Using planning and design charrettes and community-led field stations we propose to expand and experiment with persistent restoration activity to protect and restore biodiversity at sites over time–a capability critically lacking in our industry.
This proposal expands on three years of development and two years of practice in the Skykomish valley on Tulalip Lands with NOAA funds. Under this award we will stabilize and build out the Skykomish model, moving towards complete reliance on a cohort of local private site stewards. We will replicate this tested model in South Puget Sound on an Incubator Site in the Lower Deschutes River in Thurston County. In addition we will host planning charrettes to define focus areas in the Chimacum Valley in Jefferson County and the Skookum Valley in Mason County.
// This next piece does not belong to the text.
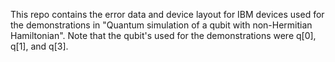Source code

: This repo contains the error data and device layout for IBM devices used for the demonstrations in "Quantum simulation of a qubit with non-Hermitian Hamiltonian". Note that the qubit's used for the demonstrations were q[0], q[1], and q[3].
In each case, while we monitor, restore, and maintain acres, completing tasks and providing deliverables, our goal is to create the enabling conditions for culturally-motivated tending of riverscapes that creates household value, and can scale independently of agency staffing.
To support this expansion we will establish an interdisciplinary design team capable of integrating restoration, forestry, ethnobotany, agroforestry, and traditional practices required for long-term riverscape management in a modern regulatory and ownership regime.
Our consortium of regional and local partners will expand a regional model for biocultural restoration. This will include long-term management strategies, tools and capabilities that empower communities to tend their own riparian zone. This “slow restoration” approach will operate in close coordination with our existing crew-based “fast restoration” system, to:
- Increase community value creation in riverscapes while protecting and restoring riparian biodiversity,
- Use community labor and interest to augment government-funded crews,
- Produce and harvest products in riverscapes that support and enhance restoration and household economies,
- Increase tribal traditional gathering opportunities consistent with treaty rights and salmon recovery planning,
- Attract disinterested landowners to attractive regenerative riverscape models, and
- Build toward the “boots on the ground” necessary to implement real adaptation and resilience efforts at landscape scales under climate change.